● EXERCISE MATERIAL
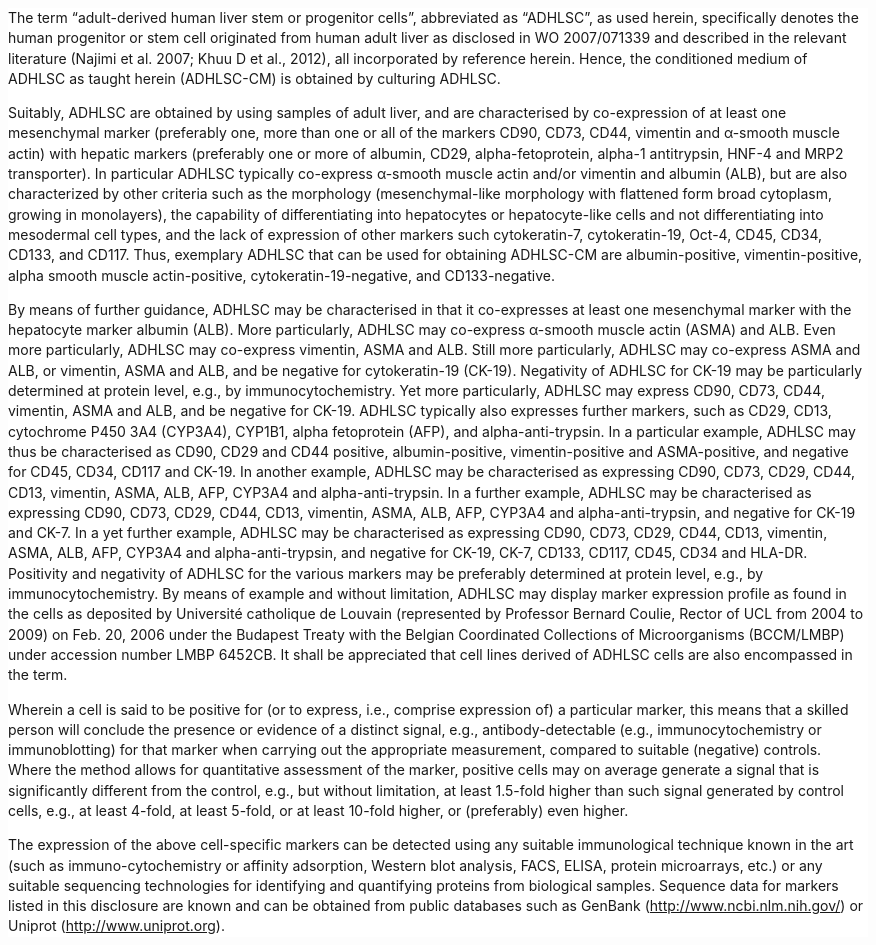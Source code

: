 The term “adult-derived human liver stem or progenitor cells”, abbreviated as “ADHLSC”, as used herein, specifically denotes the human progenitor or stem cell originated from human adult liver as disclosed in WO 2007/071339 and described in the relevant literature (Najimi et al. 2007; Khuu D et al., 2012), all incorporated by reference herein. Hence, the conditioned medium of ADHLSC as taught herein (ADHLSC-CM) is obtained by culturing ADHLSC.

Suitably, ADHLSC are obtained by using samples of adult liver, and are characterised by co-expression of at least one mesenchymal marker (preferably one, more than one or all of the markers CD90, CD73, CD44, vimentin and α-smooth muscle actin) with hepatic markers (preferably one or more of albumin, CD29, alpha-fetoprotein, alpha-1 antitrypsin, HNF-4 and MRP2 transporter). In particular ADHLSC typically co-express α-smooth muscle actin and/or vimentin and albumin (ALB), but are also characterized by other criteria such as the morphology (mesenchymal-like morphology with flattened form broad cytoplasm, growing in monolayers), the capability of differentiating into hepatocytes or hepatocyte-like cells and not differentiating into mesodermal cell types, and the lack of expression of other markers such cytokeratin-7, cytokeratin-19, Oct-4, CD45, CD34, CD133, and CD117. Thus, exemplary ADHLSC that can be used for obtaining ADHLSC-CM are albumin-positive, vimentin-positive, alpha smooth muscle actin-positive, cytokeratin-19-negative, and CD133-negative.

By means of further guidance, ADHLSC may be characterised in that it co-expresses at least one mesenchymal marker with the hepatocyte marker albumin (ALB). More particularly, ADHLSC may co-express α-smooth muscle actin (ASMA) and ALB. Even more particularly, ADHLSC may co-express vimentin, ASMA and ALB. Still more particularly, ADHLSC may co-express ASMA and ALB, or vimentin, ASMA and ALB, and be negative for cytokeratin-19 (CK-19). Negativity of ADHLSC for CK-19 may be particularly determined at protein level, e.g., by immunocytochemistry. Yet more particularly, ADHLSC may express CD90, CD73, CD44, vimentin, ASMA and ALB, and be negative for CK-19. ADHLSC typically also expresses further markers, such as CD29, CD13, cytochrome P450 3A4 (CYP3A4), CYP1B1, alpha fetoprotein (AFP), and alpha-anti-trypsin. In a particular example, ADHLSC may thus be characterised as CD90, CD29 and CD44 positive, albumin-positive, vimentin-positive and ASMA-positive, and negative for CD45, CD34, CD117 and CK-19. In another example, ADHLSC may be characterised as expressing CD90, CD73, CD29, CD44, CD13, vimentin, ASMA, ALB, AFP, CYP3A4 and alpha-anti-trypsin. In a further example, ADHLSC may be characterised as expressing CD90, CD73, CD29, CD44, CD13, vimentin, ASMA, ALB, AFP, CYP3A4 and alpha-anti-trypsin, and negative for CK-19 and CK-7. In a yet further example, ADHLSC may be characterised as expressing CD90, CD73, CD29, CD44, CD13, vimentin, ASMA, ALB, AFP, CYP3A4 and alpha-anti-trypsin, and negative for CK-19, CK-7, CD133, CD117, CD45, CD34 and HLA-DR. Positivity and negativity of ADHLSC for the various markers may be preferably determined at protein level, e.g., by immunocytochemistry. By means of example and without limitation, ADHLSC may display marker expression profile as found in the cells as deposited by Université catholique de Louvain (represented by Professor Bernard Coulie, Rector of UCL from 2004 to 2009) on Feb. 20, 2006 under the Budapest Treaty with the Belgian Coordinated Collections of Microorganisms (BCCM/LMBP) under accession number LMBP 6452CB. It shall be appreciated that cell lines derived of ADHLSC cells are also encompassed in the term.

Wherein a cell is said to be positive for (or to express, i.e., comprise expression of) a particular marker, this means that a skilled person will conclude the presence or evidence of a distinct signal, e.g., antibody-detectable (e.g., immunocytochemistry or immunoblotting) for that marker when carrying out the appropriate measurement, compared to suitable (negative) controls. Where the method allows for quantitative assessment of the marker, positive cells may on average generate a signal that is significantly different from the control, e.g., but without limitation, at least 1.5-fold higher than such signal generated by control cells, e.g., at least 4-fold, at least 5-fold, or at least 10-fold higher, or (preferably) even higher.

The expression of the above cell-specific markers can be detected using any suitable immunological technique known in the art (such as immuno-cytochemistry or affinity adsorption, Western blot analysis, FACS, ELISA, protein microarrays, etc.) or any suitable sequencing technologies for identifying and quantifying proteins from biological samples. Sequence data for markers listed in this disclosure are known and can be obtained from public databases such as GenBank (http://www.ncbi.nlm.nih.gov/) or Uniprot (http://www.uniprot.org).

● TASK ITEM
The copy should match each line above exactly and contain no images.

● OUTPUT FOR THIS TASK
Source code

: The term “adult-derived human liver stem or progenitor cells”, abbreviated as “ADHLSC”, as used herein, specifically denotes the human progenitor or stem cell originated from human adult liver as disclosed in WO 2007/071339 and described in the relevant literature (Najimi et al. 2007; Khuu D et al., 2012), all incorporated by reference herein. Hence, the conditioned medium of ADHLSC as taught herein (ADHLSC-CM) is obtained by culturing ADHLSC.

Suitably, ADHLSC are obtained by using samples of adult liver, and are characterised by co-expression of at least one mesenchymal marker (preferably one, more than one or all of the markers CD90, CD73, CD44, vimentin and α-smooth muscle actin) with hepatic markers (preferably one or more of albumin, CD29, alpha-fetoprotein, alpha-1 antitrypsin, HNF-4 and MRP2 transporter). In particular ADHLSC typically co-express α-smooth muscle actin and/or vimentin and albumin (ALB), but are also characterized by other criteria such as the morphology (mesenchymal-like morphology with flattened form broad cytoplasm, growing in monolayers), the capability of differentiating into hepatocytes or hepatocyte-like cells and not differentiating into mesodermal cell types, and the lack of expression of other markers such cytokeratin-7, cytokeratin-19, Oct-4, CD45, CD34, CD133, and CD117. Thus, exemplary ADHLSC that can be used for obtaining ADHLSC-CM are albumin-positive, vimentin-positive, alpha smooth muscle actin-positive, cytokeratin-19-negative, and CD133-negative.

By means of further guidance, ADHLSC may be characterised in that it co-expresses at least one mesenchymal marker with the hepatocyte marker albumin (ALB). More particularly, ADHLSC may co-express α-smooth muscle actin (ASMA) and ALB. Even more particularly, ADHLSC may co-express vimentin, ASMA and ALB. Still more particularly, ADHLSC may co-express ASMA and ALB, or vimentin, ASMA and ALB, and be negative for cytokeratin-19 (CK-19). Negativity of ADHLSC for CK-19 may be particularly determined at protein level, e.g., by immunocytochemistry. Yet more particularly, ADHLSC may express CD90, CD73, CD44, vimentin, ASMA and ALB, and be negative for CK-19. ADHLSC typically also expresses further markers, such as CD29, CD13, cytochrome P450 3A4 (CYP3A4), CYP1B1, alpha fetoprotein (AFP), and alpha-anti-trypsin. In a particular example, ADHLSC may thus be characterised as CD90, CD29 and CD44 positive, albumin-positive, vimentin-positive and ASMA-positive, and negative for CD45, CD34, CD117 and CK-19. In another example, ADHLSC may be characterised as expressing CD90, CD73, CD29, CD44, CD13, vimentin, ASMA, ALB, AFP, CYP3A4 and alpha-anti-trypsin. In a further example, ADHLSC may be characterised as expressing CD90, CD73, CD29, CD44, CD13, vimentin, ASMA, ALB, AFP, CYP3A4 and alpha-anti-trypsin, and negative for CK-19 and CK-7. In a yet further example, ADHLSC may be characterised as expressing CD90, CD73, CD29, CD44, CD13, vimentin, ASMA, ALB, AFP, CYP3A4 and alpha-anti-trypsin, and negative for CK-19, CK-7, CD133, CD117, CD45, CD34 and HLA-DR. Positivity and negativity of ADHLSC for the various markers may be preferably determined at protein level, e.g., by immunocytochemistry. By means of example and without limitation, ADHLSC may display marker expression profile as found in the cells as deposited by Université catholique de Louvain (represented by Professor Bernard Coulie, Rector of UCL from 2004 to 2009) on Feb. 20, 2006 under the Budapest Treaty with the Belgian Coordinated Collections of Microorganisms (BCCM/LMBP) under accession number LMBP 6452CB. It shall be appreciated that cell lines derived of ADHLSC cells are also encompassed in the term.

Wherein a cell is said to be positive for (or to express, i.e., comprise expression of) a particular marker, this means that a skilled person will conclude the presence or evidence of a distinct signal, e.g., antibody-detectable (e.g., immunocytochemistry or immunoblotting) for that marker when carrying out the appropriate measurement, compared to suitable (negative) controls. Where the method allows for quantitative assessment of the marker, positive cells may on average generate a signal that is significantly different from the control, e.g., but without limitation, at least 1.5-fold higher than such signal generated by control cells, e.g., at least 4-fold, at least 5-fold, or at least 10-fold higher, or (preferably) even higher.

The expression of the above cell-specific markers can be detected using any suitable immunological technique known in the art (such as immuno-cytochemistry or affinity adsorption, Western blot analysis, FACS, ELISA, protein microarrays, etc.) or any suitable sequencing technologies for identifying and quantifying proteins from biological samples. Sequence data for markers listed in this disclosure are known and can be obtained from public databases such as GenBank (http://www.ncbi.nlm.nih.gov/) or Uniprot (http://www.uniprot.org).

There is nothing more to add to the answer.